■ YOUR GOAL
Each record must be repeated exactly as it stands.

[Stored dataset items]
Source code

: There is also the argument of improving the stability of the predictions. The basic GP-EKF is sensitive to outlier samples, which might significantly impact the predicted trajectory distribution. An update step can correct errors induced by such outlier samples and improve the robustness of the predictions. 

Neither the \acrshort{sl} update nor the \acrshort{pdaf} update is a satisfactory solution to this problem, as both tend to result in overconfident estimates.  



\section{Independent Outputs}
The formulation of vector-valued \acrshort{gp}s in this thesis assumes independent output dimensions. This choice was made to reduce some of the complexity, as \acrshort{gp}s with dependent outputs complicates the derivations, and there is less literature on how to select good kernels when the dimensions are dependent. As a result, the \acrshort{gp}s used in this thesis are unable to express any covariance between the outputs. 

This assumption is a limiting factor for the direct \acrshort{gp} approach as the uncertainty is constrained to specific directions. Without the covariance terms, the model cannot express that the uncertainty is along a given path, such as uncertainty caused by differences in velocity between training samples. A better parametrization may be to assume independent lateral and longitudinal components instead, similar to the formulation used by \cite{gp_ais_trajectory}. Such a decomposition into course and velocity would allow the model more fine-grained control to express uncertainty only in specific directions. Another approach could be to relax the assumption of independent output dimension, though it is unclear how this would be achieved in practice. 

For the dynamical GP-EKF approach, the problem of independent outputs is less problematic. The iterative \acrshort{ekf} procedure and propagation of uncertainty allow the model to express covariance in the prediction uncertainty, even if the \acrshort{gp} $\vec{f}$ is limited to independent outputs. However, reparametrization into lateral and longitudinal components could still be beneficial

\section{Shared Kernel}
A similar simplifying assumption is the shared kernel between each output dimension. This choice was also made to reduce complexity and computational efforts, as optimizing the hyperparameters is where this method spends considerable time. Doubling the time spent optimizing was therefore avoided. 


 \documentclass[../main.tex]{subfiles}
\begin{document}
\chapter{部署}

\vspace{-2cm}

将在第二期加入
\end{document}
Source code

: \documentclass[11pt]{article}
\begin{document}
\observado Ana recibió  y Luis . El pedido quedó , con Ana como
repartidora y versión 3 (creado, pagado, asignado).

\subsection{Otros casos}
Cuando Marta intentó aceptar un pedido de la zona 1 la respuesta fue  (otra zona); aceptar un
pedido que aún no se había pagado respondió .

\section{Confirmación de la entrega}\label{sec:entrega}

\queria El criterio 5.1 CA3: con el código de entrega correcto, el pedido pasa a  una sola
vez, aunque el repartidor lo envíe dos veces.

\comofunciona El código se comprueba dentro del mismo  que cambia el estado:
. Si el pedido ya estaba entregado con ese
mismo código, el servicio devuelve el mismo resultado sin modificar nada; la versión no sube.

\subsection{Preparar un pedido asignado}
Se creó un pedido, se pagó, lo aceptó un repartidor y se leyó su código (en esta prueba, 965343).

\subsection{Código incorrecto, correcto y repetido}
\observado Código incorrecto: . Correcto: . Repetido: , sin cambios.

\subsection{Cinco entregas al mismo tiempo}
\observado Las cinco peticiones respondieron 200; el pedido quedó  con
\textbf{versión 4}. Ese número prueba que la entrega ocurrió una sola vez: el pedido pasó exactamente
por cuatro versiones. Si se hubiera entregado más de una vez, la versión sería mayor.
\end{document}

■ SOLVED EXERCISE
Source code

: There is also the argument of improving the stability of the predictions. The basic GP-EKF is sensitive to outlier samples, which might significantly impact the predicted trajectory distribution. An update step can correct errors induced by such outlier samples and improve the robustness of the predictions. 

Neither the \acrshort{sl} update nor the \acrshort{pdaf} update is a satisfactory solution to this problem, as both tend to result in overconfident estimates.  



\section{Independent Outputs}
The formulation of vector-valued \acrshort{gp}s in this thesis assumes independent output dimensions. This choice was made to reduce some of the complexity, as \acrshort{gp}s with dependent outputs complicates the derivations, and there is less literature on how to select good kernels when the dimensions are dependent. As a result, the \acrshort{gp}s used in this thesis are unable to express any covariance between the outputs. 

This assumption is a limiting factor for the direct \acrshort{gp} approach as the uncertainty is constrained to specific directions. Without the covariance terms, the model cannot express that the uncertainty is along a given path, such as uncertainty caused by differences in velocity between training samples. A better parametrization may be to assume independent lateral and longitudinal components instead, similar to the formulation used by \cite{gp_ais_trajectory}. Such a decomposition into course and velocity would allow the model more fine-grained control to express uncertainty only in specific directions. Another approach could be to relax the assumption of independent output dimension, though it is unclear how this would be achieved in practice. 

For the dynamical GP-EKF approach, the problem of independent outputs is less problematic. The iterative \acrshort{ekf} procedure and propagation of uncertainty allow the model to express covariance in the prediction uncertainty, even if the \acrshort{gp} $\vec{f}$ is limited to independent outputs. However, reparametrization into lateral and longitudinal components could still be beneficial

\section{Shared Kernel}
A similar simplifying assumption is the shared kernel between each output dimension. This choice was also made to reduce complexity and computational efforts, as optimizing the hyperparameters is where this method spends considerable time. Doubling the time spent optimizing was therefore avoided. 


 \documentclass[../main.tex]{subfiles}
\begin{document}
\chapter{部署}

\vspace{-2cm}

将在第二期加入
\end{document}
Source code

: \documentclass[11pt]{article}
\begin{document}
\observado Ana recibió  y Luis . El pedido quedó , con Ana como
repartidora y versión 3 (creado, pagado, asignado).

\subsection{Otros casos}
Cuando Marta intentó aceptar un pedido de la zona 1 la respuesta fue  (otra zona); aceptar un
pedido que aún no se había pagado respondió .

\section{Confirmación de la entrega}\label{sec:entrega}

\queria El criterio 5.1 CA3: con el código de entrega correcto, el pedido pasa a  una sola
vez, aunque el repartidor lo envíe dos veces.

\comofunciona El código se comprueba dentro del mismo  que cambia el estado:
. Si el pedido ya estaba entregado con ese
mismo código, el servicio devuelve el mismo resultado sin modificar nada; la versión no sube.

\subsection{Preparar un pedido asignado}
Se creó un pedido, se pagó, lo aceptó un repartidor y se leyó su código (en esta prueba, 965343).

\subsection{Código incorrecto, correcto y repetido}
\observado Código incorrecto: . Correcto: . Repetido: , sin cambios.

\subsection{Cinco entregas al mismo tiempo}
\observado Las cinco peticiones respondieron 200; el pedido quedó  con
\textbf{versión 4}. Ese número prueba que la entrega ocurrió una sola vez: el pedido pasó exactamente
por cuatro versiones. Si se hubiera entregado más de una vez, la versión sería mayor.
\end{document}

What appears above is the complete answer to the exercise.